Please provide documentation/links for all the above which apply.
Operations Team terms of reference document: https://docs.google.com/document/d/1oRWqxtWWEfsucTVhk0G3bMqHC0BL4dJwADrOG8Ukj-g/edit
6. What part of your RI needs to be improved in order:
a. For the RI to achieve its operational goals?
Be able to share best practices as fast as new nodes integrate the RI federation.
b. For you to be able to do your work?
Data near processing functionality has to be provided to A) reduce the download volumes from sites and B) support end users a means to be able to work with a worldwide-distributed climate data archive in the Petabyte range.
7. Do topics [1-6] cross-link with your data management plan?

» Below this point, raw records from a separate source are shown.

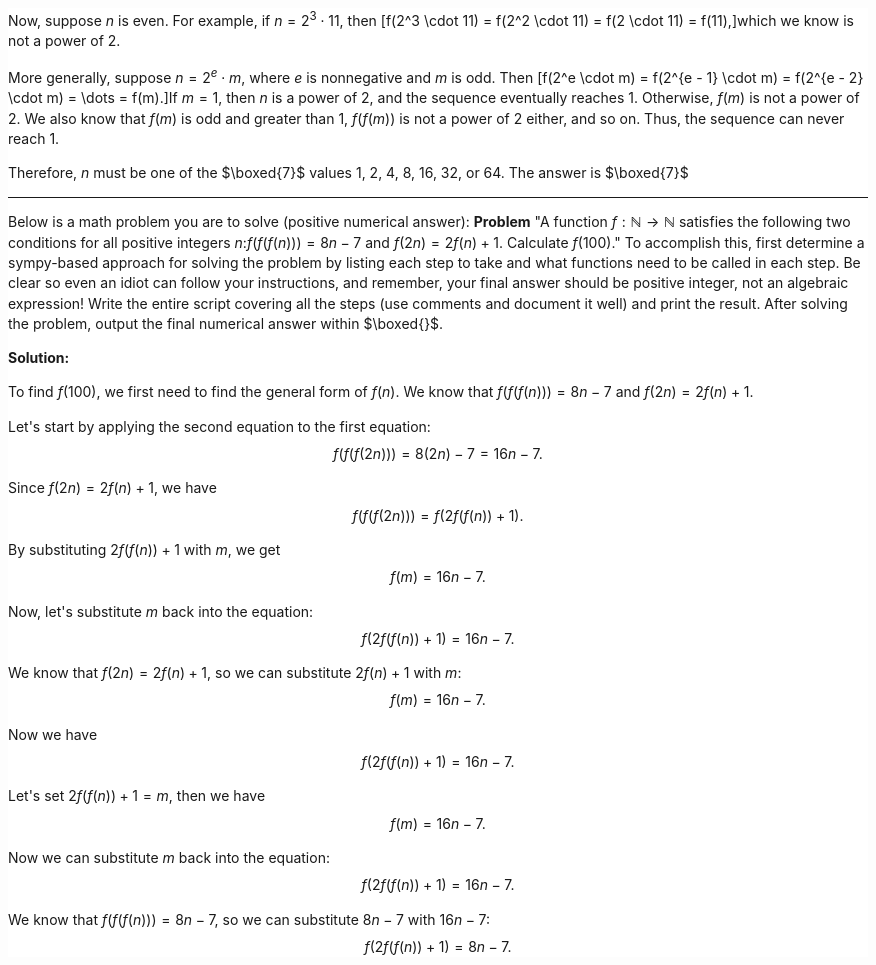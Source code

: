 Now, suppose $n$ is even.  For example, if $n = 2^3 \cdot 11,$ then
\[f(2^3 \cdot 11) = f(2^2 \cdot 11) = f(2 \cdot 11) = f(11),\]which we know is not a power of 2.

More generally, suppose $n = 2^e \cdot m,$ where $e$ is nonnegative and $m$ is odd.  Then
\[f(2^e \cdot m) = f(2^{e - 1} \cdot m) = f(2^{e - 2} \cdot m) = \dots = f(m).\]If $m = 1,$ then $n$ is a power of 2, and the sequence eventually reaches 1.  Otherwise, $f(m)$ is not a power of 2.  We also know that $f(m)$ is odd and greater than 1, $f(f(m))$ is not a power of 2 either, and so on.  Thus, the sequence can never reach 1.

Therefore, $n$ must be one of the $\boxed{7}$ values 1, 2, 4, 8, 16, 32, or 64. The answer is $\boxed{7}$


---

Below is a math problem you are to solve (positive numerical answer):
**Problem**
"A function $f: \mathbb N \to \mathbb N$ satisfies the following two conditions for all positive integers $n$:$f(f(f(n)))=8n-7$ and $f(2n)=2f(n)+1$. Calculate $f(100)$."
To accomplish this, first determine a sympy-based approach for solving the problem by listing each step to take and what functions need to be called in each step. Be clear so even an idiot can follow your instructions, and remember, your final answer should be positive integer, not an algebraic expression!
Write the entire script covering all the steps (use comments and document it well) and print the result. After solving the problem, output the final numerical answer within $\boxed{}$.

**Solution:** 



To find $f(100)$, we first need to find the general form of $f(n)$. We know that $f(f(f(n)))=8n-7$ and $f(2n)=2f(n)+1$. 

Let's start by applying the second equation to the first equation:
$$f(f(f(2n)))=8(2n)-7=16n-7.$$

Since $f(2n)=2f(n)+1$, we have
$$f(f(f(2n)))=f(2f(f(n))+1).$$

By substituting $2f(f(n))+1$ with $m$, we get
$$f(m)=16n-7.$$

Now, let's substitute $m$ back into the equation:
$$f(2f(f(n))+1)=16n-7.$$

We know that $f(2n)=2f(n)+1$, so we can substitute $2f(n)+1$ with $m$:
$$f(m)=16n-7.$$

Now we have
$$f(2f(f(n))+1)=16n-7.$$

Let's set $2f(f(n))+1=m$, then we have
$$f(m)=16n-7.$$

Now we can substitute $m$ back into the equation:
$$f(2f(f(n))+1)=16n-7.$$

We know that $f(f(f(n)))=8n-7$, so we can substitute $8n-7$ with $16n-7$:
$$f(2f(f(n))+1)=8n-7.$$
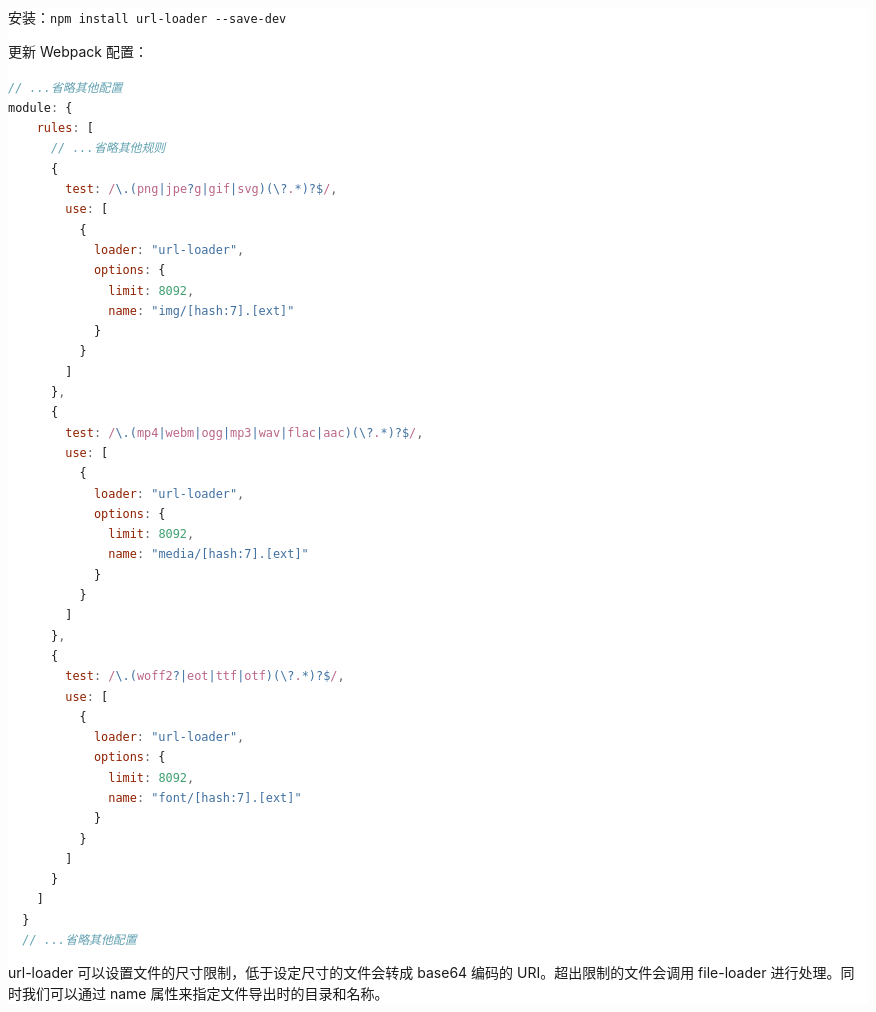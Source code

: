 安装：`npm install url-loader --save-dev`

更新 Webpack 配置：

```js
// ...省略其他配置
module: {
    rules: [
      // ...省略其他规则
      {
        test: /\.(png|jpe?g|gif|svg)(\?.*)?$/,
        use: [
          {
            loader: "url-loader",
            options: {
              limit: 8092,
              name: "img/[hash:7].[ext]"
            }
          }
        ]
      },
      {
        test: /\.(mp4|webm|ogg|mp3|wav|flac|aac)(\?.*)?$/,
        use: [
          {
            loader: "url-loader",
            options: {
              limit: 8092,
              name: "media/[hash:7].[ext]"
            }
          }
        ]
      },
      {
        test: /\.(woff2?|eot|ttf|otf)(\?.*)?$/,
        use: [
          {
            loader: "url-loader",
            options: {
              limit: 8092,
              name: "font/[hash:7].[ext]"
            }
          }
        ]
      }
    ]
  }
  // ...省略其他配置
```

url-loader 可以设置文件的尺寸限制，低于设定尺寸的文件会转成 base64 编码的 URI。超出限制的文件会调用 file-loader 进行处理。同时我们可以通过 name 属性来指定文件导出时的目录和名称。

a. If so please provide the documentation/links
See e.g. CORDEX data management plan , CMIP6 data management preparation documents .
8. Does your RI have non-functional constraints for data handling and exploitation? For example:
a. Capital costs
b. Maintenance costs
c. Operational costs
d. Security
e. Privacy
f. Computational environment in which your software runs
g. Access for scrutiny and public review
If so please provide the documentation/links
The total annual operating cost of the infrastructure is estimated to be of 1560 k€.
9. Do you have an overall approach to security and access?
Yes – The data infrastructure supports single sign on across multiple portals as well as authorization based on membership to various “projects”.
10. Are your data, software and computational environment subject to an open-access policy?
CORDEX data are in general available for both commercial and research purposes. Some modelling centres decided to restrict the use of their data to “non-commercial research and educational purposes.”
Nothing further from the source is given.